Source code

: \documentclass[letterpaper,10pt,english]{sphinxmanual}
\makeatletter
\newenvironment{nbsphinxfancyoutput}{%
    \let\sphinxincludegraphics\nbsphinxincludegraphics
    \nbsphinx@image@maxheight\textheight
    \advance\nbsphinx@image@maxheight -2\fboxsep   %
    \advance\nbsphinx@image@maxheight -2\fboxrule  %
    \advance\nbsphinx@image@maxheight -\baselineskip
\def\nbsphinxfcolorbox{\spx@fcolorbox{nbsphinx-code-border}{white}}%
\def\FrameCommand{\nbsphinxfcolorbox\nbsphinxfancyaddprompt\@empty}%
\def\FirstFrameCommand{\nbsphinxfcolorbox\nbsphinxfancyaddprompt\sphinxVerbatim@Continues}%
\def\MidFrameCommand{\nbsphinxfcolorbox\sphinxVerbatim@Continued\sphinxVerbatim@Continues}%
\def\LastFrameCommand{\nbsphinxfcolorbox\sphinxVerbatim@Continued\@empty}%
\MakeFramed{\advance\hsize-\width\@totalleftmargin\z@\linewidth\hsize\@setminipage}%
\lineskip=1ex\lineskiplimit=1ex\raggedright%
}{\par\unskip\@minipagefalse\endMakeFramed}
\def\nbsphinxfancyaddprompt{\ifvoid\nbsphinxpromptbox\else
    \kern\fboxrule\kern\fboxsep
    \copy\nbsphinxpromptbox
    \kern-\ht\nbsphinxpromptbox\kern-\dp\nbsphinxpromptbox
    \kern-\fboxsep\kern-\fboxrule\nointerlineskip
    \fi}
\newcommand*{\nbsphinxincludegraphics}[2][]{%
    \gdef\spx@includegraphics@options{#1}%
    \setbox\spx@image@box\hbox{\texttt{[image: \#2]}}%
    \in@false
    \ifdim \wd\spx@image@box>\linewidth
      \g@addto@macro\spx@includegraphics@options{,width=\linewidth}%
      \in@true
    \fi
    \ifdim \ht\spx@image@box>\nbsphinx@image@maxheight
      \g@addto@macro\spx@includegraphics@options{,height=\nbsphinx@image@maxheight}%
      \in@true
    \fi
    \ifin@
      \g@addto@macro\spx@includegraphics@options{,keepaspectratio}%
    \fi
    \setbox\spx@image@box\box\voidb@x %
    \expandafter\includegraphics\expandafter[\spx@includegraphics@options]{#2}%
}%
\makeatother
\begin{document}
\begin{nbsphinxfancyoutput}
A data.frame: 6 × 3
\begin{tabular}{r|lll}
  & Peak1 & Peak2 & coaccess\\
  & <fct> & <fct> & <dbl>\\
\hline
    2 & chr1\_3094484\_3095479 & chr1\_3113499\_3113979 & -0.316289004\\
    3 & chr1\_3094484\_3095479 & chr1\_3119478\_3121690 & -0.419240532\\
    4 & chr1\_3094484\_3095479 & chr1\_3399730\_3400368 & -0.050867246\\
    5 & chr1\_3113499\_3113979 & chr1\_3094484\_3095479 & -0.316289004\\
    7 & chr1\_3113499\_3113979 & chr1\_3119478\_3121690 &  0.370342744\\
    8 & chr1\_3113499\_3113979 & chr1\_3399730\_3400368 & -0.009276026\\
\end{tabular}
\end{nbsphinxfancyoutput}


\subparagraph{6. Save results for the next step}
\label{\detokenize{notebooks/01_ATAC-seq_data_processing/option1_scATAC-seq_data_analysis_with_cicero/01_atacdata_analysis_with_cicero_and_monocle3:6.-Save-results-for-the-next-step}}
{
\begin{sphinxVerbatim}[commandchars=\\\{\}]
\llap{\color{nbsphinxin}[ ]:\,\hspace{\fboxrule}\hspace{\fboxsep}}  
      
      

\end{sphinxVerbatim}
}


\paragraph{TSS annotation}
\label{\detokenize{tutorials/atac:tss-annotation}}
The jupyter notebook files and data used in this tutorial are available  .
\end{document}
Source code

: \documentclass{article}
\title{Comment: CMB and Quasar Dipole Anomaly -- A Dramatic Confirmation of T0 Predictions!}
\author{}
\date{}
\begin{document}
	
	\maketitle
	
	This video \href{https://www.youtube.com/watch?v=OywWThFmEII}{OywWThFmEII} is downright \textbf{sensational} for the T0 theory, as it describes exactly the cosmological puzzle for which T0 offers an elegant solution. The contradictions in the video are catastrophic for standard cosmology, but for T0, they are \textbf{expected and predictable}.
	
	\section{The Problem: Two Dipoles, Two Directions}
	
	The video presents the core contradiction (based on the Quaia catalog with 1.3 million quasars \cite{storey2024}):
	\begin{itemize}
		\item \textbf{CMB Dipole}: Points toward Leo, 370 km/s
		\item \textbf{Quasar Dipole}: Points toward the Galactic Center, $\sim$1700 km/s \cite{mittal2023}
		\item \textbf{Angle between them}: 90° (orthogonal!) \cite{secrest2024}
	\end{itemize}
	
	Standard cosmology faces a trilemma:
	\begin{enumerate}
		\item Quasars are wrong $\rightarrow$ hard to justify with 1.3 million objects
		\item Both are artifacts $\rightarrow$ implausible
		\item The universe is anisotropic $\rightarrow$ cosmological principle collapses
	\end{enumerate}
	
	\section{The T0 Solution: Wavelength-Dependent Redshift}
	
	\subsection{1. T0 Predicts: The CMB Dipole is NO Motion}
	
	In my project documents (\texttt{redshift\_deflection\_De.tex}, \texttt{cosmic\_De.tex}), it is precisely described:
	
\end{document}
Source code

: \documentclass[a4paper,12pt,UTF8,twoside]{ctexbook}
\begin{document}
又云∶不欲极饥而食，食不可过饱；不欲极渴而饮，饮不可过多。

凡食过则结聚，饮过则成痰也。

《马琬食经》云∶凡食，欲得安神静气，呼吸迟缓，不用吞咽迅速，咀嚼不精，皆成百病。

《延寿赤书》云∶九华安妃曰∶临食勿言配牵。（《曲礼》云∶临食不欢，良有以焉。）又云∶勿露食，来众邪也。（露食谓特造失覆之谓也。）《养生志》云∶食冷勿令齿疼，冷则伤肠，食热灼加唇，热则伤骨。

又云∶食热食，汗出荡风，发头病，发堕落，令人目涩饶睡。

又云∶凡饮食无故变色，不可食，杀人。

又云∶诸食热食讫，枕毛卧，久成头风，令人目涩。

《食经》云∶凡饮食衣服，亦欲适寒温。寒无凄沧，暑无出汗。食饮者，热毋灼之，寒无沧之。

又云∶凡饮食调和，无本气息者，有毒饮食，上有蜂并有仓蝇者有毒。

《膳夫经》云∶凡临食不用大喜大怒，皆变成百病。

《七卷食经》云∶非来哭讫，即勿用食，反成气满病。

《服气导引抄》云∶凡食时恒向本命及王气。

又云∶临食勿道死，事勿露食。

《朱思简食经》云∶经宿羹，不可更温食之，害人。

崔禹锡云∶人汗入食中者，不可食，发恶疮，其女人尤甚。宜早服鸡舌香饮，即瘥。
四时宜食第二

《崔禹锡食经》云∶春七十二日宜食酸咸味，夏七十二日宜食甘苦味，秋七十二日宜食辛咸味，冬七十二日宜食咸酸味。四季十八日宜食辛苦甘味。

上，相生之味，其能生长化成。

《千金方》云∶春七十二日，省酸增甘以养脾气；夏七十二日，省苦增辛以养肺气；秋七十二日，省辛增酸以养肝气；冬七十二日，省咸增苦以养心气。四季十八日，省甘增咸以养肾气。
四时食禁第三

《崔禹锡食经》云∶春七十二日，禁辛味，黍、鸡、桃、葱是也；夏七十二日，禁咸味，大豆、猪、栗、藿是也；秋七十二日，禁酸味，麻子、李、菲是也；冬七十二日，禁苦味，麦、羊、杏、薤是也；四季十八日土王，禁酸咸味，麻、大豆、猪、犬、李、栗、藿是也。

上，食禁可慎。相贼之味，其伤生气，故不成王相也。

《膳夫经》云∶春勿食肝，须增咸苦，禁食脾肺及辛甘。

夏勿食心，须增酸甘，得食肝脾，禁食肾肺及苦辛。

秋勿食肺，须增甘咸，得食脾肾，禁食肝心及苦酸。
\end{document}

- - -

▶ [WHAT YOU NEED TO DO] Only the lines from the one with "又云∶凡饮食无故变色，不可食，杀人。" through the last line above should be restated, word for word.

▶ [ANSWER TO THE EXERCISE]
又云∶凡饮食无故变色，不可食，杀人。

又云∶诸食热食讫，枕毛卧，久成头风，令人目涩。

《食经》云∶凡饮食衣服，亦欲适寒温。寒无凄沧，暑无出汗。食饮者，热毋灼之，寒无沧之。

又云∶凡饮食调和，无本气息者，有毒饮食，上有蜂并有仓蝇者有毒。

《膳夫经》云∶凡临食不用大喜大怒，皆变成百病。

《七卷食经》云∶非来哭讫，即勿用食，反成气满病。

《服气导引抄》云∶凡食时恒向本命及王气。

又云∶临食勿道死，事勿露食。

《朱思简食经》云∶经宿羹，不可更温食之，害人。

崔禹锡云∶人汗入食中者，不可食，发恶疮，其女人尤甚。宜早服鸡舌香饮，即瘥。
四时宜食第二

《崔禹锡食经》云∶春七十二日宜食酸咸味，夏七十二日宜食甘苦味，秋七十二日宜食辛咸味，冬七十二日宜食咸酸味。四季十八日宜食辛苦甘味。

上，相生之味，其能生长化成。

《千金方》云∶春七十二日，省酸增甘以养脾气；夏七十二日，省苦增辛以养肺气；秋七十二日，省辛增酸以养肝气；冬七十二日，省咸增苦以养心气。四季十八日，省甘增咸以养肾气。
四时食禁第三

《崔禹锡食经》云∶春七十二日，禁辛味，黍、鸡、桃、葱是也；夏七十二日，禁咸味，大豆、猪、栗、藿是也；秋七十二日，禁酸味，麻子、李、菲是也；冬七十二日，禁苦味，麦、羊、杏、薤是也；四季十八日土王，禁酸咸味，麻、大豆、猪、犬、李、栗、藿是也。

上，食禁可慎。相贼之味，其伤生气，故不成王相也。

《膳夫经》云∶春勿食肝，须增咸苦，禁食脾肺及辛甘。

夏勿食心，须增酸甘，得食肝脾，禁食肾肺及苦辛。

秋勿食肺，须增甘咸，得食脾肾，禁食肝心及苦酸。
\end{document}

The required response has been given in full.